State how many lines in the listing below include the string "left". The answer is the number alone.

SUPPLIED DATA START

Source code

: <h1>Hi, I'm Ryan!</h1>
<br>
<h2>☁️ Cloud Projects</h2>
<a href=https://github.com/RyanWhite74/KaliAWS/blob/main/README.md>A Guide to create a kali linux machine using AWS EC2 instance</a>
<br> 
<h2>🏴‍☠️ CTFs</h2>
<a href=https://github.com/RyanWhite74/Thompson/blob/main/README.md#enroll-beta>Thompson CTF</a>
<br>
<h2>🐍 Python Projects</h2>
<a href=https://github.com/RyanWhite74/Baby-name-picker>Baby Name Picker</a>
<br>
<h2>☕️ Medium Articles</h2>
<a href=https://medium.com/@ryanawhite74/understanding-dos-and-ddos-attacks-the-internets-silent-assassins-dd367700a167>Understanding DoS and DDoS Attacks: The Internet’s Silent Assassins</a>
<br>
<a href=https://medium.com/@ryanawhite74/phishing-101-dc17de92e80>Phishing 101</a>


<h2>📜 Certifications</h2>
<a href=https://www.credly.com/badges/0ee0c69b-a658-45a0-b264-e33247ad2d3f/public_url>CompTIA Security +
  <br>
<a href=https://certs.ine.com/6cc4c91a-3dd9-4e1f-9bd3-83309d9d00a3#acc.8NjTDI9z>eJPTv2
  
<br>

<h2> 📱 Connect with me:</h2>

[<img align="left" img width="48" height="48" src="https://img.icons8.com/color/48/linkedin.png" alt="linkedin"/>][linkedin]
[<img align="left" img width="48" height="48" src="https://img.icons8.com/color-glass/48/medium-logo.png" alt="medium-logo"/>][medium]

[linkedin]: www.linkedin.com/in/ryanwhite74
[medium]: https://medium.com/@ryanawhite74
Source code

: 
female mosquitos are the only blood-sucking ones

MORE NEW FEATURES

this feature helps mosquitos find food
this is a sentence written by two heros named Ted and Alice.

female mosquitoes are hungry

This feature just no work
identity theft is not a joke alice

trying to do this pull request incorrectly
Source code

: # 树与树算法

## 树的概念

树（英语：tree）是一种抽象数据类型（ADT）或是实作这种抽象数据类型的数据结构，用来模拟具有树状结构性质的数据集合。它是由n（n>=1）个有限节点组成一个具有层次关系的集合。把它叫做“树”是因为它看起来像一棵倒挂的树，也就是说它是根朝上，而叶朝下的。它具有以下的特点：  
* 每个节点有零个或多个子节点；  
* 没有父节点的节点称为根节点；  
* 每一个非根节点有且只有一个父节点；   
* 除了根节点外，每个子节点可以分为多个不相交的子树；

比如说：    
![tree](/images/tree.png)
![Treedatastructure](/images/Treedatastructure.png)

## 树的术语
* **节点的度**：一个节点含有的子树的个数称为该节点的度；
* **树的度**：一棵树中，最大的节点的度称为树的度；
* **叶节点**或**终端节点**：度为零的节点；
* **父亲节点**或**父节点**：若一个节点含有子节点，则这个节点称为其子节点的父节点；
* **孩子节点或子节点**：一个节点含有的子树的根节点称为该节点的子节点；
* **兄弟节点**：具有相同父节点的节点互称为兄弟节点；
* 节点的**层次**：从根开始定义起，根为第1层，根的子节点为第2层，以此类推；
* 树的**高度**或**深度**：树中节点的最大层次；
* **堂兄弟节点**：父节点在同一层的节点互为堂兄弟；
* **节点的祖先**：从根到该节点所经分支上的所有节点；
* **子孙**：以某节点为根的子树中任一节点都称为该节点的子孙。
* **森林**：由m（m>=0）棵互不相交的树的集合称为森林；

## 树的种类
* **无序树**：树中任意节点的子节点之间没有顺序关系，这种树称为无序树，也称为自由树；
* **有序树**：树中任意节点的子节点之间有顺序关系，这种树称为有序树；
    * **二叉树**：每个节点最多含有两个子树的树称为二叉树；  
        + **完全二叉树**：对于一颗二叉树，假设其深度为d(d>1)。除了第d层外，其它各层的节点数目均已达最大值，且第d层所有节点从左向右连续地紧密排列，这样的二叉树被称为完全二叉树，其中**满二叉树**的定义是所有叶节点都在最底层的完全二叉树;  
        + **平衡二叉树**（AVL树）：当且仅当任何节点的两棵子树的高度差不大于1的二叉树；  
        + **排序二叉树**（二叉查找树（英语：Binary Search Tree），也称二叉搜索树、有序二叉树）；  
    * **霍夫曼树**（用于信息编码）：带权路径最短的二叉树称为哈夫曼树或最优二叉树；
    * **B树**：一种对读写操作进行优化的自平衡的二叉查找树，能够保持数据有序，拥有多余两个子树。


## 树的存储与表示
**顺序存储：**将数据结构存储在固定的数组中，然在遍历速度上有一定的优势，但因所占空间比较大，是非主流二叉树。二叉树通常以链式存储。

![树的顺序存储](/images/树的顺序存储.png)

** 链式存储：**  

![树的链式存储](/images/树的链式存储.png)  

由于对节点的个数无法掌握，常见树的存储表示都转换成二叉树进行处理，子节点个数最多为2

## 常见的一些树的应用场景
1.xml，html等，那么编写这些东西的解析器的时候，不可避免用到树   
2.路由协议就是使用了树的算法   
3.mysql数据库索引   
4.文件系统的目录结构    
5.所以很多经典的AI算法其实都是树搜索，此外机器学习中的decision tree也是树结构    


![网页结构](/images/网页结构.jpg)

SUPPLIED DATA END

OUTPUT FOR THIS EXERCISE: 2